PROBLEM: In the listing below, count the lines containing the string "post". Reply with that number only.

EXTRACTED MATERIAL:
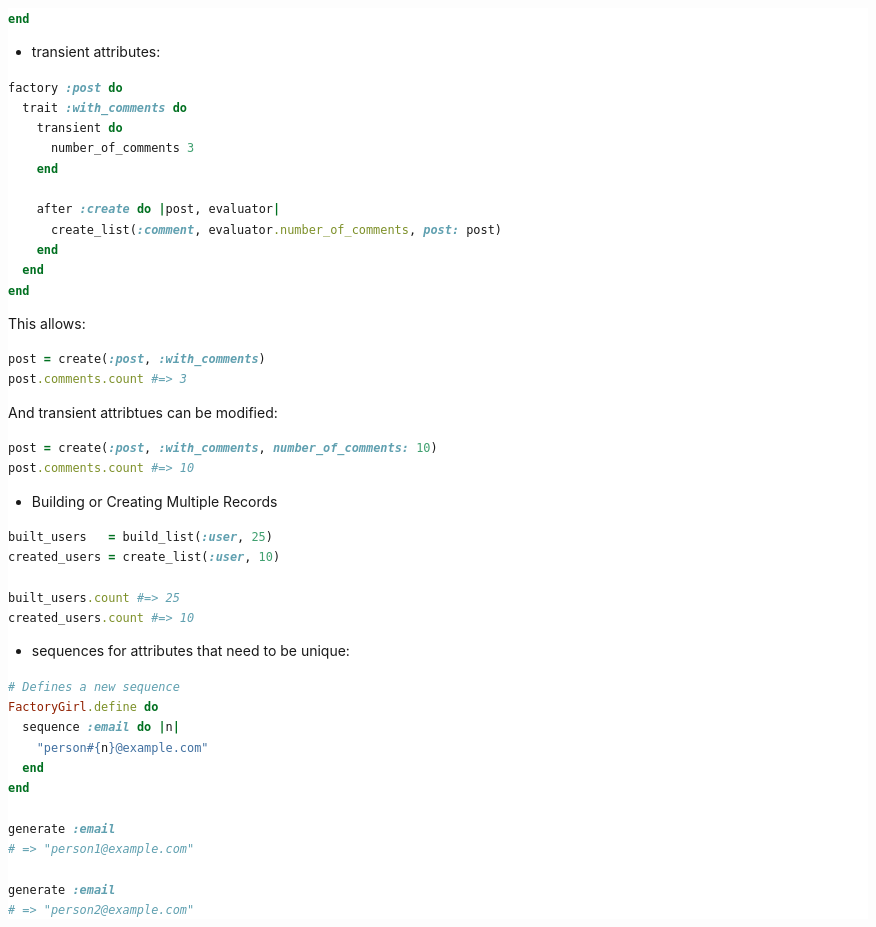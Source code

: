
 ```ruby
end
```

* transient attributes:

```ruby
factory :post do
  trait :with_comments do
    transient do
      number_of_comments 3
    end

    after :create do |post, evaluator|
      create_list(:comment, evaluator.number_of_comments, post: post)
    end
  end
end
```

This allows:

```ruby
post = create(:post, :with_comments)
post.comments.count #=> 3
```

And transient attribtues can be modified:

```ruby
post = create(:post, :with_comments, number_of_comments: 10)
post.comments.count #=> 10
```

* Building or Creating Multiple Records

```ruby
built_users   = build_list(:user, 25)
created_users = create_list(:user, 10)

built_users.count #=> 25
created_users.count #=> 10
```

* sequences for attributes that need to be unique:

```ruby
# Defines a new sequence
FactoryGirl.define do
  sequence :email do |n|
    "person#{n}@example.com"
  end
end

generate :email
# => "person1@example.com"

generate :email
# => "person2@example.com"
```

RESPONSE TO THIS TASK: 7